Diversamente accade per il c.d. «documento equivalente» ovvero per la documentazione posta a supporto di un debito che lo renda tale a tal punto da farlo considerare equiparato, sotto il profilo civilistico e fiscale, ad una fattura da annotare in contabilità.
Le domande più ricorrenti che si sono poste in questi giorni i soggetti tenuti al facoltativo adempimento hanno riguardato, infatti, le potenziali responsabilità derivanti da richieste di anticipazioni di liquidità indebite, ovverosia riferibili a debiti non rientranti nella tipologia “commerciale” (si veda NT+ Enti Locali & Edilizia del 3 luglio).

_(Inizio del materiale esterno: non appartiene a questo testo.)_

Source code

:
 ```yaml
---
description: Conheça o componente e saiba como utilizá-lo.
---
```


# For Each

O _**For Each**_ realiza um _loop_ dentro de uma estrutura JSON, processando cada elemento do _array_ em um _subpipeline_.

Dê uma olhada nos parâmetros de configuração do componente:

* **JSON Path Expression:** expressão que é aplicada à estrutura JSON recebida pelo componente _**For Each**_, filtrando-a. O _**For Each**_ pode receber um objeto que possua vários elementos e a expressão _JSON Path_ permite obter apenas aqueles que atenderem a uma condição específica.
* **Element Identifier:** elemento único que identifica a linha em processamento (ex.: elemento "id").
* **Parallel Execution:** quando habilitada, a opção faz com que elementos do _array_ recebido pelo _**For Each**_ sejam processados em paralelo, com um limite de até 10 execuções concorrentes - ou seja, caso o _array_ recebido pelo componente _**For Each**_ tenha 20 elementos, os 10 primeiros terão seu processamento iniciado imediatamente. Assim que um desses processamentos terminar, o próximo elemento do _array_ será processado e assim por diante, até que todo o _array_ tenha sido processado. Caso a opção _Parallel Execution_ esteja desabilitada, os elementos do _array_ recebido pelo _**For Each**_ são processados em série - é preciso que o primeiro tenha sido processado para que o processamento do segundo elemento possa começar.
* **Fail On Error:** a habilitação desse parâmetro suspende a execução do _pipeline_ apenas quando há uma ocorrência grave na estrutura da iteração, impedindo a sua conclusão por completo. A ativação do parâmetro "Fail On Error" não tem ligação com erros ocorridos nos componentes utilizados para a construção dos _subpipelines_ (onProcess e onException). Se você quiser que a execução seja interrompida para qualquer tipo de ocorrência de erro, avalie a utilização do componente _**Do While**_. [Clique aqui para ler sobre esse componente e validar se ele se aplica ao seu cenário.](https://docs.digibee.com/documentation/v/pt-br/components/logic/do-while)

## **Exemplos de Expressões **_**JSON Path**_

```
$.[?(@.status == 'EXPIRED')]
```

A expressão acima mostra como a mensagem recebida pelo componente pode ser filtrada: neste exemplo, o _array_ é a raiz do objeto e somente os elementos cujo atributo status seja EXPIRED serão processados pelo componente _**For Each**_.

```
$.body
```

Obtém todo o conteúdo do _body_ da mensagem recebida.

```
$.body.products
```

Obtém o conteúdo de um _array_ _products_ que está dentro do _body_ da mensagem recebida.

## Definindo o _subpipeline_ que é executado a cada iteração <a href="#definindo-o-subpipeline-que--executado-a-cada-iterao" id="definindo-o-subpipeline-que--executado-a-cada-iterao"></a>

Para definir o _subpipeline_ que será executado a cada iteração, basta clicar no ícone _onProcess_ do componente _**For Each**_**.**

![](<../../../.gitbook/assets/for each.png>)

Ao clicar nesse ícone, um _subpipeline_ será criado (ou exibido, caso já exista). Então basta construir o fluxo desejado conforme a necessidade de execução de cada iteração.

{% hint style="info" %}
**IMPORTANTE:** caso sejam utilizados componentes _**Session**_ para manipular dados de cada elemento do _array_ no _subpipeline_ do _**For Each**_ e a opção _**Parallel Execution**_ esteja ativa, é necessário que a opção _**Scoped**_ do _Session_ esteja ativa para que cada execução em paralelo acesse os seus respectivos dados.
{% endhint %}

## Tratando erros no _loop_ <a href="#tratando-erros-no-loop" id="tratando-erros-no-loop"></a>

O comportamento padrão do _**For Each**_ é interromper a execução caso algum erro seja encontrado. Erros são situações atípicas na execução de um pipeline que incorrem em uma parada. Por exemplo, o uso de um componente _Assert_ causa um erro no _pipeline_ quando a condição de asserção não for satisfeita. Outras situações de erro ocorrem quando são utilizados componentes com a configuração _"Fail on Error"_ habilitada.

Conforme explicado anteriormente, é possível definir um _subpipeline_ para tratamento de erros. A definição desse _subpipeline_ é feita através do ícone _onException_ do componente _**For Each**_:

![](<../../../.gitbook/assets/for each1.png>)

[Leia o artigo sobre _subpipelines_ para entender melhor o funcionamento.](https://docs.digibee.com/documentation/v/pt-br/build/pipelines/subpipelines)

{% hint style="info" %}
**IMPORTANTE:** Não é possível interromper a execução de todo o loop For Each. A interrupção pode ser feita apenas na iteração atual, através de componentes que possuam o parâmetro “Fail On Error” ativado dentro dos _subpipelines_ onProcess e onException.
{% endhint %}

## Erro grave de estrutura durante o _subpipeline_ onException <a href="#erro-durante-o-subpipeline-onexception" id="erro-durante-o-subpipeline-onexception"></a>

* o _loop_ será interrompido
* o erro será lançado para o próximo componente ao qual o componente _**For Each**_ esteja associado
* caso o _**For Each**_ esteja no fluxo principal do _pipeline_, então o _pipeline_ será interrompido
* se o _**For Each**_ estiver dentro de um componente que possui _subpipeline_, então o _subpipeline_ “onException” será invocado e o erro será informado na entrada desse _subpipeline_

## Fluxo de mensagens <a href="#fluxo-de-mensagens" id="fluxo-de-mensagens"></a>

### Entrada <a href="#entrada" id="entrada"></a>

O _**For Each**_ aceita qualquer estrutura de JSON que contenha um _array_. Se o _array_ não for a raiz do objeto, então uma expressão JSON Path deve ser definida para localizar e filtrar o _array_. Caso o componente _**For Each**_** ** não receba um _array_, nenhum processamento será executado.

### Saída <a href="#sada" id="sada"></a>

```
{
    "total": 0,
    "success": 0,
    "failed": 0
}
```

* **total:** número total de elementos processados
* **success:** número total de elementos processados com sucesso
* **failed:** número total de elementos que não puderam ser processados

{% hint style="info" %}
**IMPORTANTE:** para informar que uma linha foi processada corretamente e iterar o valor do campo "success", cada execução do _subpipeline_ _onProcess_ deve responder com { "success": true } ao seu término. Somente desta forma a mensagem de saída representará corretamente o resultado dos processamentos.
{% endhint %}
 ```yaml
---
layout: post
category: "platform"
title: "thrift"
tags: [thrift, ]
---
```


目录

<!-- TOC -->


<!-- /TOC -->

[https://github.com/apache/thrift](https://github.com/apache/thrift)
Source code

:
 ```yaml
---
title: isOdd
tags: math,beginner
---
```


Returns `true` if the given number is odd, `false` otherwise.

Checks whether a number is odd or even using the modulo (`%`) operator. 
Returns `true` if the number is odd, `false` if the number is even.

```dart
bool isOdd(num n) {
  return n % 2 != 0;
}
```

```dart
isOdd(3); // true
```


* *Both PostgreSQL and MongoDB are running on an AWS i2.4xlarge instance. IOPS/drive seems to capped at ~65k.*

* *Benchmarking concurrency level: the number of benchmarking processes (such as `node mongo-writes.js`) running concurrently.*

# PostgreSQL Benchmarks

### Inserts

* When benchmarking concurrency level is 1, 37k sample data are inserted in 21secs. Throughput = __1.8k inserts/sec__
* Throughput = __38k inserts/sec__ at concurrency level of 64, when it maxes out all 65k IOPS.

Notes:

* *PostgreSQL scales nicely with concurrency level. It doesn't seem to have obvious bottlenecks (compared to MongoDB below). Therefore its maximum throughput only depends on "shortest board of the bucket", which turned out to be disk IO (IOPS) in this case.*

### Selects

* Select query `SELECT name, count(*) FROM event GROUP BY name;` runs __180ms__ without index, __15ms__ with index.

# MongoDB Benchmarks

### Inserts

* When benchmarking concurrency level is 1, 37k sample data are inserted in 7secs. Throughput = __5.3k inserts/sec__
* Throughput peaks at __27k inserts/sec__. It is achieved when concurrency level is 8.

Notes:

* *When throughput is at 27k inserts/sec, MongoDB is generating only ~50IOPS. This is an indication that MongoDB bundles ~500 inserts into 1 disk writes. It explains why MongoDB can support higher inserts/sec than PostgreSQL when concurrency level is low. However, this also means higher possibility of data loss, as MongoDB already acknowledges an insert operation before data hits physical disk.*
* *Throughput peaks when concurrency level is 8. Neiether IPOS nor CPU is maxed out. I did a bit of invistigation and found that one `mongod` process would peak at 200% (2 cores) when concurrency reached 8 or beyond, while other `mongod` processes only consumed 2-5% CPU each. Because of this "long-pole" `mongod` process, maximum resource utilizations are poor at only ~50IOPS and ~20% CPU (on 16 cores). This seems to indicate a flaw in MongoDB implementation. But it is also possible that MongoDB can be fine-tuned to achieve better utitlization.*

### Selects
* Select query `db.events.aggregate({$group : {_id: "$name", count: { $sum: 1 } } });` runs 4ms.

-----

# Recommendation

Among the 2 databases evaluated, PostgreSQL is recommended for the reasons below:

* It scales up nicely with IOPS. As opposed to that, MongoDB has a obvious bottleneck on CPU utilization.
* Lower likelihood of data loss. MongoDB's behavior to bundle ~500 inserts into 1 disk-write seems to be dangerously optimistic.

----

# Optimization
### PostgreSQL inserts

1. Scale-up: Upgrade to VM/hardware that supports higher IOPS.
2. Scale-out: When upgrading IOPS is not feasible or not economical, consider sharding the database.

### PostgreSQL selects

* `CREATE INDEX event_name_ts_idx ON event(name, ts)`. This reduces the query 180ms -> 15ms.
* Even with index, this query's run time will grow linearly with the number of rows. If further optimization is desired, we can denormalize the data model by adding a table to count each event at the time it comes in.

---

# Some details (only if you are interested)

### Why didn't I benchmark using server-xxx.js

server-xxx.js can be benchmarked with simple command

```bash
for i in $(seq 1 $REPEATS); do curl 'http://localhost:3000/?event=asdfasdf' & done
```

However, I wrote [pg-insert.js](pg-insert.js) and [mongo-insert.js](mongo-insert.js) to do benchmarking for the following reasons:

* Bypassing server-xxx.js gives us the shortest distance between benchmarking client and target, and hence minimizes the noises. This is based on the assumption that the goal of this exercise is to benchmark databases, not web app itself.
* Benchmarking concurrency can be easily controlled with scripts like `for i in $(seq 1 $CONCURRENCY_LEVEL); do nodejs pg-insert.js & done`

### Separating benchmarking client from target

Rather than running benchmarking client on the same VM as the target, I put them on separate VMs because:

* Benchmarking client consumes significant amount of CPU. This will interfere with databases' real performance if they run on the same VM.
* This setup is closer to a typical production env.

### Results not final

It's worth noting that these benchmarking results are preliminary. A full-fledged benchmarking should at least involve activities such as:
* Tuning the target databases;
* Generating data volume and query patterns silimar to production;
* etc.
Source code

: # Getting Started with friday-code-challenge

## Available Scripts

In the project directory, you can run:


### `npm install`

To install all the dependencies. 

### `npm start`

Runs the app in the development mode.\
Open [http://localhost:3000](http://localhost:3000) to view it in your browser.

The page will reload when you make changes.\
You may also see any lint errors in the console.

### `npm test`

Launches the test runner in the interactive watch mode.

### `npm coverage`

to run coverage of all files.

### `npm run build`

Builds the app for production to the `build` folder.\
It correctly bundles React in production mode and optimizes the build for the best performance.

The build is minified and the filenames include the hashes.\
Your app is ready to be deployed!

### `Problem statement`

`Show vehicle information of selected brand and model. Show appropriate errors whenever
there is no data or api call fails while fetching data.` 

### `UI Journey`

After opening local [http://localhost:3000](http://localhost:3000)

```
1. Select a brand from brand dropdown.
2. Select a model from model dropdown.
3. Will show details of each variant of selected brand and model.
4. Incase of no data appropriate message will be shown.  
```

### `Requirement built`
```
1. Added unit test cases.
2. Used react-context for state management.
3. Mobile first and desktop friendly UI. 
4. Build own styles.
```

Al riguardo, sono da ritenersi decisori suscettibili di essere chiamati a rispondere di responsabilità specifica sia chi ha indotto, spesso da sedicenti postazioni istituzionali, gli enti locali a comportamenti errati, nel senso di spronarli a richiedere di tutto e di più, sia chi ha materialmente fatto ricorso ad anticipazione di liquidità riferibile a debiti non pienamente rientranti nella canonica categoria di quelli ammessi. Tra questi, quelli sollecitati dai creditori istituzionali medesimi per aggiustare i propri bilanci, così come è successo – per esempio – in Calabria da parte della Regione per i crediti verso i comuni per trattamento dei rifiuti, non affatto commerciali o equivalenti, pesantemente stigmatizzati dalla Corte dei conti di Catanzaro in sede di parificazione del rendiconto dell’esercizio regionale 2018.
Allo stesso modo sarà ovviamente responsabile chi non controllerà seriamente l’appartenenza delle singole poste delle richieste alla tipologia, legislativamente pretesa. Ciò nella fase di ammissione, attribuzione ed erogazione del quantum dell’anticipazione di liquidità in favore degli enti istanti.
Non se ne può più
Insomma, occorre finirla di utilizzare siffatte occasioni agevolative, sia nel pretendere che nel rendere disponibili le risorse pubbliche, come se si trattasse di un bottino di guerra, piuttosto che di una occasione per ridare fiato alle economia di imprese/professionisti creditori, altrimenti in crisi, e nel contempo a dare inizio ad una nuova era gestoria degli enti locali, sì da renderli più parsimoniosi nell’esercitare la spesa corrente e più attenti alla riscossione dei tributi e delle tariffe.
La finanza pubblica è cosa seria e come tale occorre trattarla e non già utilizzarla per apparire ciò che non si è attraverso il ricorso a continue anticipazioni di liquidità e a strumenti che hanno il solo scopo di generare indebitamenti delle generazioni future (Consulta dixit). E ancora, per voce della stessa Corte costituzionale, che le anticipazioni non siano strumenti cui si ricorre per finanziare nuova spesa corrente bensì solo per sopperire convenientemente a difetti di liquidità (si veda NT+Enti Locali & Edilizia del 6 luglio).